What this task involves:
Every line in the data below that holds "خاکی" should be found and copied.

[Saved entries]
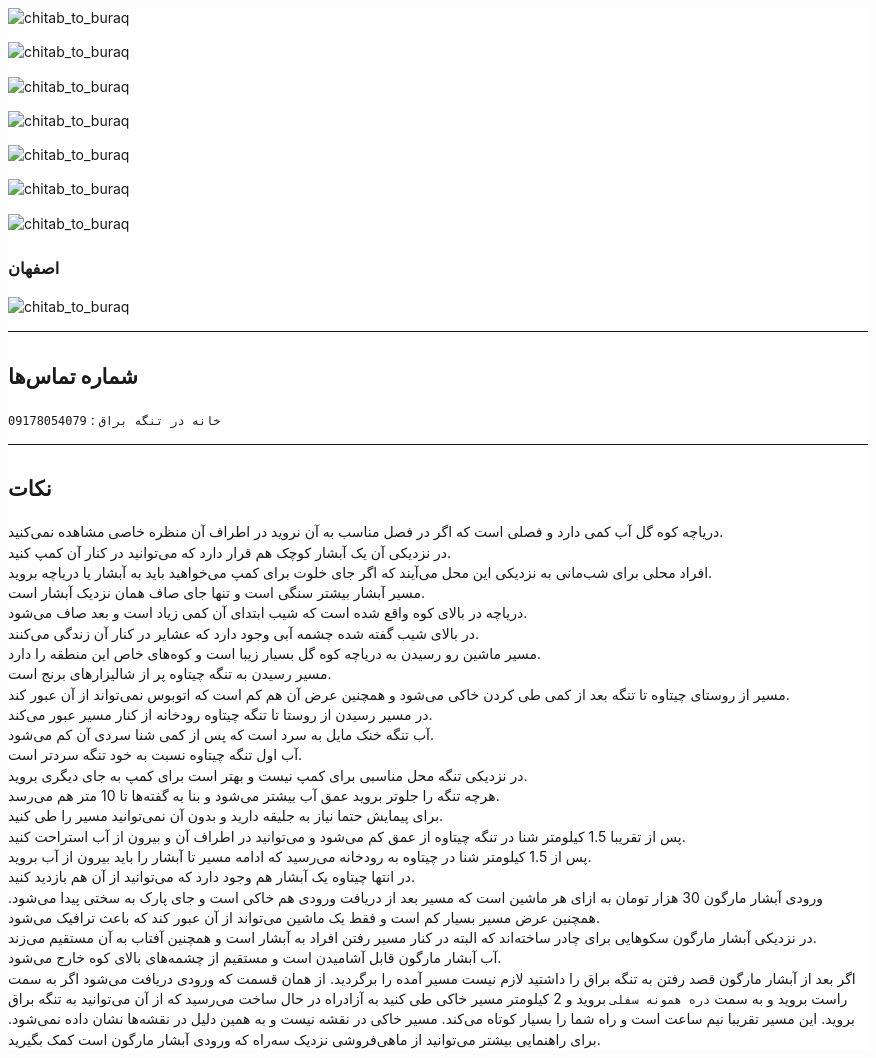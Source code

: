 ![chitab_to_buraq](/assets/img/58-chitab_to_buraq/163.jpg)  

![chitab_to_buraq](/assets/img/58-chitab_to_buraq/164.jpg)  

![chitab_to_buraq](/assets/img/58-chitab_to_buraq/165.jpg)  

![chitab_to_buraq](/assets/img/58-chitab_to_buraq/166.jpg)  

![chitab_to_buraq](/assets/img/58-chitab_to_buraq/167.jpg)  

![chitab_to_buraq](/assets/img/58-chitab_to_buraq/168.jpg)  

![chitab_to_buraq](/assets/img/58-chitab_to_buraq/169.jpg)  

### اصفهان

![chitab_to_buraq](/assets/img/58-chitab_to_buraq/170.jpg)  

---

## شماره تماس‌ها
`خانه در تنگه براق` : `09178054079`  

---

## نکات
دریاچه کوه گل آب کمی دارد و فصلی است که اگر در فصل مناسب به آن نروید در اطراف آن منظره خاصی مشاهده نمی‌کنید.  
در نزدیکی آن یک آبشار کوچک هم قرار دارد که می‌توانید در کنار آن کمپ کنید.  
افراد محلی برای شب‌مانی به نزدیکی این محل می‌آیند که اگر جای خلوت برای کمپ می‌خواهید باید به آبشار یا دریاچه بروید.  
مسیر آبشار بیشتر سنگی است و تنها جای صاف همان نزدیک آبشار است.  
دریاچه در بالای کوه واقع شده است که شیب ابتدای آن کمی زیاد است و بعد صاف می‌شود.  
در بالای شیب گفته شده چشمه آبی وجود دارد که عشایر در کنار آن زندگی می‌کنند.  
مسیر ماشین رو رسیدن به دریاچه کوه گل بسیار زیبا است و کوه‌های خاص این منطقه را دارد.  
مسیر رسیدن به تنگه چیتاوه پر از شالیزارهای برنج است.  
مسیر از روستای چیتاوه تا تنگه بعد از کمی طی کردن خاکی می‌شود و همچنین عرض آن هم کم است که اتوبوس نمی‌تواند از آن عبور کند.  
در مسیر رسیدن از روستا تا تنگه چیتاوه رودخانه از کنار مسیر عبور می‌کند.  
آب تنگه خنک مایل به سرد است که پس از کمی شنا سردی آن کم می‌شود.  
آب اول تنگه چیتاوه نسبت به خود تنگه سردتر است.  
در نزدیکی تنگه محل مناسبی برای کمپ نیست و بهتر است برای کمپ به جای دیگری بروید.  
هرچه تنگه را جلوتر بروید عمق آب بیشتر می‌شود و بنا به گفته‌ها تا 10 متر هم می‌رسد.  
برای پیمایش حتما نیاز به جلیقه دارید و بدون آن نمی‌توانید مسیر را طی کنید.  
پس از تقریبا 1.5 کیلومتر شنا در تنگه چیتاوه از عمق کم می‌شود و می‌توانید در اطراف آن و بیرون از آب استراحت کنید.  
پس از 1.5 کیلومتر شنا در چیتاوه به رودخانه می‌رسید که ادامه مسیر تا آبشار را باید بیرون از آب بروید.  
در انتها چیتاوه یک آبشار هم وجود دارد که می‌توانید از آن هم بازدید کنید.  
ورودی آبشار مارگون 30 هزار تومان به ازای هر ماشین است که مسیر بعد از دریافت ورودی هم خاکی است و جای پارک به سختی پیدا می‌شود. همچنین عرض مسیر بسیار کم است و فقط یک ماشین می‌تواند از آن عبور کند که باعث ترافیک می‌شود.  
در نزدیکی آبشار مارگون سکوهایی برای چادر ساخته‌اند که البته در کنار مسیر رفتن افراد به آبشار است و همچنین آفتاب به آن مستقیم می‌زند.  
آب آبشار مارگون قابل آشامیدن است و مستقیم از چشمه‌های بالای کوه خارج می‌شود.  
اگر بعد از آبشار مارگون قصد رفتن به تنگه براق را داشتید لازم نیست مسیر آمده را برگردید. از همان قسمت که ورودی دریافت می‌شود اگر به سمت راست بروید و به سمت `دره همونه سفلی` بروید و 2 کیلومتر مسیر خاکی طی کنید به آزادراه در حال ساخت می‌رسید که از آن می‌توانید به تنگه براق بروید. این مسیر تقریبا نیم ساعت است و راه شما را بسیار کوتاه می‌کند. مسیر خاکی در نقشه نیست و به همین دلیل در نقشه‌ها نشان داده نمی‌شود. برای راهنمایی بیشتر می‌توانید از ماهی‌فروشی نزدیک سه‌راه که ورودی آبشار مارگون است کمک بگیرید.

Reply:
مسیر از روستای چیتاوه تا تنگه بعد از کمی طی کردن خاکی می‌شود و همچنین عرض آن هم کم است که اتوبوس نمی‌تواند از آن عبور کند.  
ورودی آبشار مارگون 30 هزار تومان به ازای هر ماشین است که مسیر بعد از دریافت ورودی هم خاکی است و جای پارک به سختی پیدا می‌شود. همچنین عرض مسیر بسیار کم است و فقط یک ماشین می‌تواند از آن عبور کند که باعث ترافیک می‌شود.  
اگر بعد از آبشار مارگون قصد رفتن به تنگه براق را داشتید لازم نیست مسیر آمده را برگردید. از همان قسمت که ورودی دریافت می‌شود اگر به سمت راست بروید و به سمت `دره همونه سفلی` بروید و 2 کیلومتر مسیر خاکی طی کنید به آزادراه در حال ساخت می‌رسید که از آن می‌توانید به تنگه براق بروید. این مسیر تقریبا نیم ساعت است و راه شما را بسیار کوتاه می‌کند. مسیر خاکی در نقشه نیست و به همین دلیل در نقشه‌ها نشان داده نمی‌شود. برای راهنمایی بیشتر می‌توانید از ماهی‌فروشی نزدیک سه‌راه که ورودی آبشار مارگون است کمک بگیرید.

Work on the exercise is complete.